Use cases. Danenberg said that there has been a shift in companies about how they are using foundational models from reluctance to adoption. Companies are focusing on low hanging fruit for use cases, but these add up. "Anything where you need to extract structured data from unstructured data is beautiful low hanging fruit you can get started with," he said.

Constellations of smaller models emerge. Danenberg said one trend to note is that there are startups focused on smaller models that do one thing well and then become parts of constellations of LLMs that solve problems.

Don't forget the classics.
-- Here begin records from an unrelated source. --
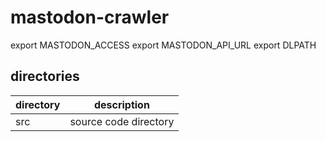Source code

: # mastodon-crawler

export MASTODON_ACCESS
export MASTODON_API_URL
export DLPATH

## directories

| directory | description |
| --------- | ----------- |
| src | source code directory |


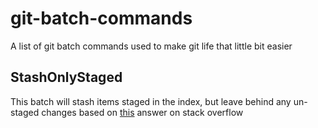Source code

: # git-batch-commands
A list of git batch commands used to make git life that little bit easier

## StashOnlyStaged
This batch will stash items staged in the index, but leave behind any un-staged changes
based on [this](https://stackoverflow.com/a/39644782/4860233) answer on stack overflow
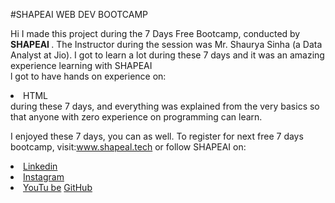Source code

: #SHAPEAI WEB DEV BOOTCAMP

Hi I made this project during the 7 Days Free Bootcamp, conducted by <b> SHAPEAI </b>.
The Instructor during the session was Mr. Shaurya Sinha (a Data Analyst at Jio). I got to learn a lot during these 7 days and it was an amazing experience learning with SHAPEAI <br>l got to have hands on experience on: 
<li>HTML
<br> during these 7 days, and everything was explained from the very basics so that anyone with zero experience on programming can learn.
  
I enjoyed these 7 days, you can as well. To register for next free 7 days bootcamp, visit:www.shapeal.tech 
or follow SHAPEAI on:
<li><a href="https://in.linkedin.com/company/shapeal">Linkedin</a> 
<li><a href="https://www.instagram.com/shape.al/?hl=en">Instagram</a>
<li><a
href="https://www.youtube.com/channel/UCTUVDLTW9meuDXWcbmiSPdA">YouTu be</a>
<ll><a href="https://github.com/shapeal">GitHub</a>
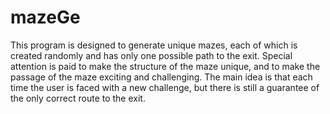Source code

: # mazeGe
This program is designed to generate unique mazes, each of which is created randomly and has only one possible path to the exit.
Special attention is paid to make the structure of the maze unique, and to make the passage of the maze exciting and challenging. 
The main idea is that each time the user is faced with a new challenge, but there is still a guarantee of the only correct route to the exit.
Danenberg said there's a renaissance in thinking in AI that's "going back to class ML (machine learning." The trend is still developing, but researchers are rediscovering 1960s AI, symbolic reasoning and ontologies. In this world, "LLMs are just becoming a universal interface over small models and classic ML," said Danenberg. "I wonder if, to a certain extent, that the LLM sweet spot is really as a user interface of these classical models that can achieve something with 100% accuracy with its own specific event. That's going to be interesting idea."

The importance of 10,000 hours. The effect of LLMs on human intelligence is an ongoing debate and concern. Danenberg said one impact to ponder is the 10,000 hours rule. Humans put in 10,000 hours into something, gain domain knowledge and expertise and then develop a bullshit detector to distinguish between fact and fiction. "The big question is that in the age of LLMs are we still going to be able to put in the 10,000 hours to develop these reality detection systems?," said Danenberg. "Going forward, that's going to be an interesting question in terms of the generation coming of age."

Virality of Nana Banana, Google's AI image editor. Danenberg said the combination of Gemini 2.5 and Nana Banana led to a viral moment for Google that was unpredictable. "With this virality thing, you can't force it, but I am just glad we had a moment," said Danenberg.